Gli agenti speciali Vic Hanoverian, Brandon Eddinson e Mercedes Ramirez, il terzetto di investigatori FBI che ha risolto lo straziante caso del Giardiniere e del suo Giardino delle Farfalle, sono ancora alle prese con gli strascichi dell’indagine. Devono raccogliere tutte le prove e la documentazione necessarie alla pubblica accusa per istruire e blindare il processo in modo inattaccabile. Ma debbono pure trasmettere forza e sicurezza alle ragazze farfalla sopravvissute all'esplosione finale e, purtroppo, accompagnare all'ultimo riposo coloro che, nonostante tutto, non ce l’hanno fatta a superare il trauma e si sono suicidate.
Malauguratamente il modo del crimine non si arresta ed il terzetto di Quantico ha un altro caso per le mani su cui indaga da anni senza giungere ad una soluzione.
Negli ultimi sedici anni si ripete con angosciante regolarità lo stesso macabro rituale ogni primavera. Durante il pieno fulgore della stagione viene rinvenuta entro una chiesa una ragazza nuda con la gola tagliata, i vestiti diligentemente ripiegati, il corpo composto, circondato da fiori sempre diversi per tipologia, ma sempre collocati attorno al cadavere con studiata cura.

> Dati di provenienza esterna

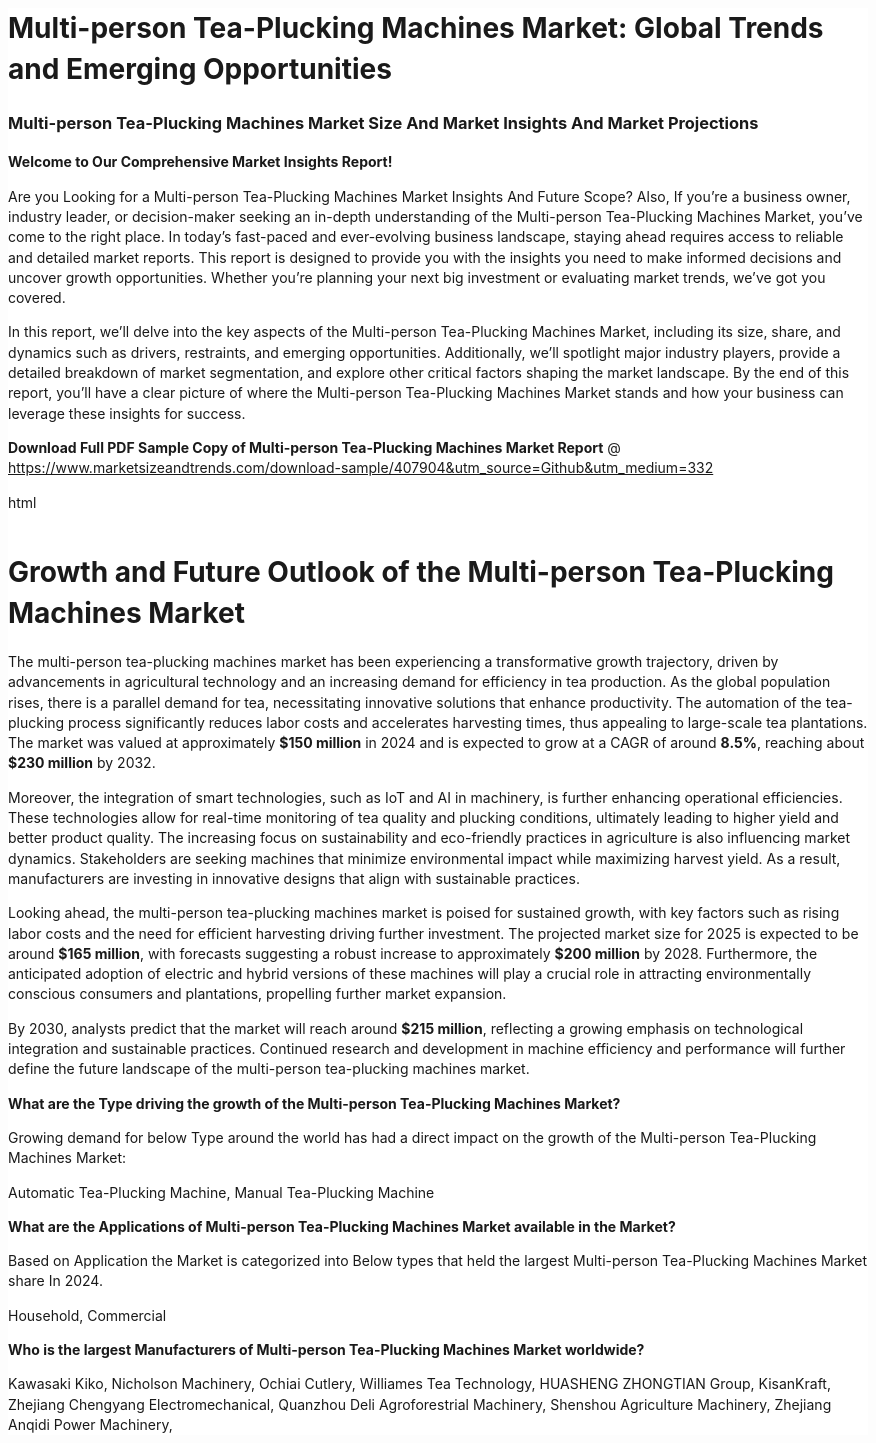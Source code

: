 <h1> Multi-person Tea-Plucking Machines Market: Global Trends and Emerging Opportunities</h1><div class="" data-test-id=""><h3><span class="">Multi-person Tea-Plucking Machines Market Size And Market Insights And Market Projections</span></h3></div><div class="" data-test-id=""><p><strong>Welcome to Our Comprehensive Market Insights Report!</strong></p><p>Are you Looking for a Multi-person Tea-Plucking Machines Market Insights And Future Scope? Also, If you&rsquo;re a business owner, industry leader, or decision-maker seeking an in-depth understanding of the Multi-person Tea-Plucking Machines Market, you&rsquo;ve come to the right place. In today&rsquo;s fast-paced and ever-evolving business landscape, staying ahead requires access to reliable and detailed market reports. This report is designed to provide you with the insights you need to make informed decisions and uncover growth opportunities. Whether you&rsquo;re planning your next big investment or evaluating market trends, we&rsquo;ve got you covered.</p><p>In this report, we&rsquo;ll delve into the key aspects of the Multi-person Tea-Plucking Machines Market, including its size, share, and dynamics such as drivers, restraints, and emerging opportunities. Additionally, we&rsquo;ll spotlight major industry players, provide a detailed breakdown of market segmentation, and explore other critical factors shaping the market landscape. By the end of this report, you&rsquo;ll have a clear picture of where the Multi-person Tea-Plucking Machines Market stands and how your business can leverage these insights for success.</p><p><strong>Download Full PDF Sample Copy of Multi-person Tea-Plucking Machines Market Report</strong> @ <a href="https://www.marketsizeandtrends.com/download-sample/407904&utm_source=Github&utm_medium=332" target="_blank">https://www.marketsizeandtrends.com/download-sample/407904&utm_source=Github&utm_medium=332</a></p></div><div class="" data-test-id=""><p><span class="">html<!DOCTYPE html><html lang="en"><head> <meta charset="UTF-8"> <meta name="viewport" content="width=device-width, initial-scale=1.0"> <title>Multi-person Tea-Plucking Machines Market Growth</title></head><body> <h1>Growth and Future Outlook of the Multi-person Tea-Plucking Machines Market</h1> <p>The multi-person tea-plucking machines market has been experiencing a transformative growth trajectory, driven by advancements in agricultural technology and an increasing demand for efficiency in tea production. As the global population rises, there is a parallel demand for tea, necessitating innovative solutions that enhance productivity. The automation of the tea-plucking process significantly reduces labor costs and accelerates harvesting times, thus appealing to large-scale tea plantations. The market was valued at approximately <strong>$150 million</strong> in 2024 and is expected to grow at a CAGR of around <strong>8.5%</strong>, reaching about <strong>$230 million</strong> by 2032.</p> <p>Moreover, the integration of smart technologies, such as IoT and AI in machinery, is further enhancing operational efficiencies. These technologies allow for real-time monitoring of tea quality and plucking conditions, ultimately leading to higher yield and better product quality. The increasing focus on sustainability and eco-friendly practices in agriculture is also influencing market dynamics. Stakeholders are seeking machines that minimize environmental impact while maximizing harvest yield. As a result, manufacturers are investing in innovative designs that align with sustainable practices.</p> <p><strong></strong></p> <p>Looking ahead, the multi-person tea-plucking machines market is poised for sustained growth, with key factors such as rising labor costs and the need for efficient harvesting driving further investment. The projected market size for 2025 is expected to be around <strong>$165 million</strong>, with forecasts suggesting a robust increase to approximately <strong>$200 million</strong> by 2028. Furthermore, the anticipated adoption of electric and hybrid versions of these machines will play a crucial role in attracting environmentally conscious consumers and plantations, propelling further market expansion.</p> <p>By 2030, analysts predict that the market will reach around <strong>$215 million</strong>, reflecting a growing emphasis on technological integration and sustainable practices. Continued research and development in machine efficiency and performance will further define the future landscape of the multi-person tea-plucking machines market.</p></body></html></span></p><p><strong><span class="">What are the&nbsp;Type driving the growth of the Multi-person Tea-Plucking Machines Market?</span></strong></p></div><div class="" data-test-id=""><p><span class="">Growing demand for below Type around the world has had a direct impact on the growth of the Multi-person Tea-Plucking Machines Market:</span></p></div><div class="" data-test-id=""><p>Automatic Tea-Plucking Machine, Manual Tea-Plucking Machine</p><p><span class=""><strong>What are the&nbsp;Applications&nbsp;of Multi-person Tea-Plucking Machines Market available in the Market?</strong></span></p></div><div class="" data-test-id=""><p><span class="">Based on Application the Market is categorized into Below types that held the largest Multi-person Tea-Plucking Machines Market share In 2024.</span></p></div><div class="" data-test-id=""><p><span class="">Household, Commercial</span></p><p><span class=""><strong>Who is the largest Manufacturers of Multi-person Tea-Plucking Machines Market worldwide?</strong></span></p></div><div class="" data-test-id=""><p><span class="">Kawasaki Kiko, Nicholson Machinery, Ochiai Cutlery, Williames Tea Technology, HUASHENG ZHONGTIAN Group, KisanKraft, Zhejiang Chengyang Electromechanical, Quanzhou Deli Agroforestrial Machinery, Shenshou Agriculture Machinery, Zhejiang Anqidi Power Machinery,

Priya Sravasti, una caparbia e risoluta diciassettenne di origini indiane, trovò così il corpo della sorella Chavi cinque anni fa. Da allora Eddison l’ha presa quasi sotto tutela, forse perché gli ricorda la sorellina misteriosamente scomparsa. È costantemente in contatto con lei per evitarle crolli psicologici. Mentre Priya e sua madre Deshani (unica sopravvissuta alla tragedia) sono costrette a spostarsi continuamente di città in città per sfuggire al killer, Brandon continua a dedicare ogni momento disponibile allo studio di quei sedici casi irrisolti.

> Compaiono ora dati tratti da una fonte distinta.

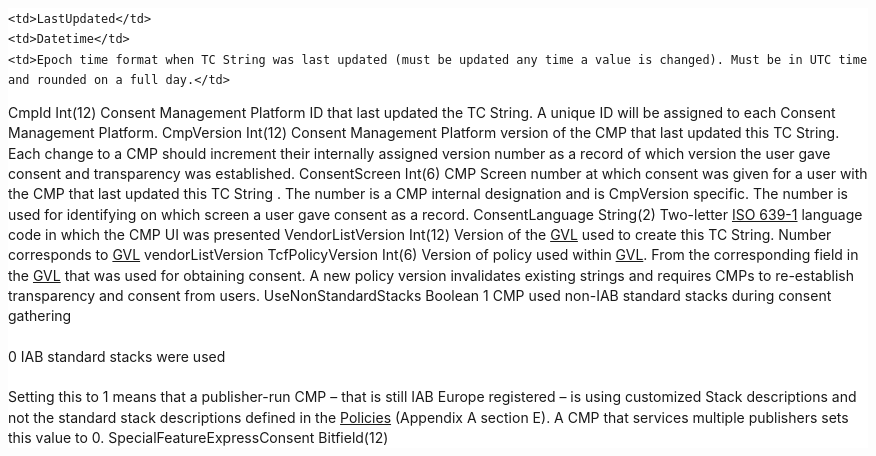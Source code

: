     <td>LastUpdated</td>
    <td>Datetime</td>
    <td>Epoch time format when TC String was last updated (must be updated any time a value is changed). Must be in UTC time and rounded on a full day.</td>
  </tr>
  <tr>
    <td>CmpId</td>
    <td>Int(12)</td>
    <td>Consent Management Platform ID that last updated the TC String. A unique ID will be assigned to each Consent Management Platform. </td>
  </tr>
  <tr>
    <td>CmpVersion</td>
    <td>Int(12)</td>
    <td>Consent Management Platform version of the CMP that last updated this TC String. Each change to a CMP should increment their internally assigned version number as a record of which version the user gave consent and transparency was established. </td>
    </tr>
  <tr>
    <td>ConsentScreen</td>
    <td>Int(6)</td>
    <td>CMP Screen number at which consent was given for a user with the CMP that last updated this TC String . The number is a CMP internal designation and is CmpVersion specific. The number is used for identifying on which screen a user gave consent as a record. </td>
  </tr>
  <tr>
    <td>ConsentLanguage</td>
    <td>String(2)</td>
    <td>Two-letter <a href="https://en.wikipedia.org/wiki/ISO_639-1">ISO 639-1</a> language code in which the CMP UI was presented</td>
  </tr>
  <tr>
    <td>VendorListVersion</td>
    <td>Int(12)</td>
    <td>Version of the <a href="https://github.com/patrickverdon/GDPR-Transparency-and-Consent-Framework/blob/TCF-Canada/TCFv2/IAB%20Tech%20Lab%20-%20Consent%20string%20and%20vendor%20list%20formats%20v2.md#the-global-vendor-list">GVL</a> used to create this TC String. Number corresponds to <a href="https://github.com/patrickverdon/GDPR-Transparency-and-Consent-Framework/blob/TCF-Canada/TCFv2/IAB%20Tech%20Lab%20-%20Consent%20string%20and%20vendor%20list%20formats%20v2.md#the-global-vendor-list">GVL</a> vendorListVersion</td>
   </tr>
  <tr>
    <td>TcfPolicyVersion</td>
    <td>Int(6)</td>
    <td>Version of policy used within <a href="https://github.com/patrickverdon/GDPR-Transparency-and-Consent-Framework/blob/TCF-Canada/TCFv2/IAB%20Tech%20Lab%20-%20Consent%20string%20and%20vendor%20list%20formats%20v2.md#the-global-vendor-list">GVL</a>. From the corresponding field in the <a href="https://github.com/patrickverdon/GDPR-Transparency-and-Consent-Framework/blob/TCF-Canada/TCFv2/IAB%20Tech%20Lab%20-%20Consent%20string%20and%20vendor%20list%20formats%20v2.md#the-global-vendor-list">GVL</a> that was used for obtaining consent. A new policy version invalidates existing strings and requires CMPs to re-establish transparency and consent from users. </td>
  </tr>
  <tr>
    <td>UseNonStandardStacks</td>
    <td>Boolean</td>
    <td>1 CMP used non-IAB standard stacks during consent gathering<br></br>0 IAB standard stacks were used <br></br>Setting this to 1 means that a publisher-run CMP – that is still IAB Europe registered – is using customized Stack descriptions and not the standard stack descriptions defined in the <a href="https://iabeurope.eu/iab-europe-transparency-consent-framework-policies/">Policies</a> (Appendix A section E). A CMP that services multiple publishers sets this value to 0. </td>
  </tr>
  <tr>
    <td>SpecialFeatureExpressConsent</td>
    <td>Bitfield(12)</td>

Improvvisamente gli eventi subiscono una minacciosa accelerazione: Priya comincia a trovare davanti all'uscio di casa mazzi di fiori nella medesima sequenza in cui sono stati deposti sui cadaveri delle altre ragazze. Viene posta sotto sorveglianza l’abitazione, ma, nonostante gli sforzi, l’identità del serial killer rimane ignota e ormai sono stati recapitati tutti e sedici i bouquet…
“Il Giardino delle Farfalle” è uno dei più sconvolgenti thriller che io abbia mai letto. L’A., Dot Hutchison, nonostante fosse al suo esordio, è riuscita a narrare, con una tecnica ed una abilità da veterana, quelle vicende agghiaccianti in modo mirabile catturando l’attenzione del lettore in un climax spasmodico. Lo stile coinvolgente e mai banale ha dato vita ad un capolavoro ineguagliabile.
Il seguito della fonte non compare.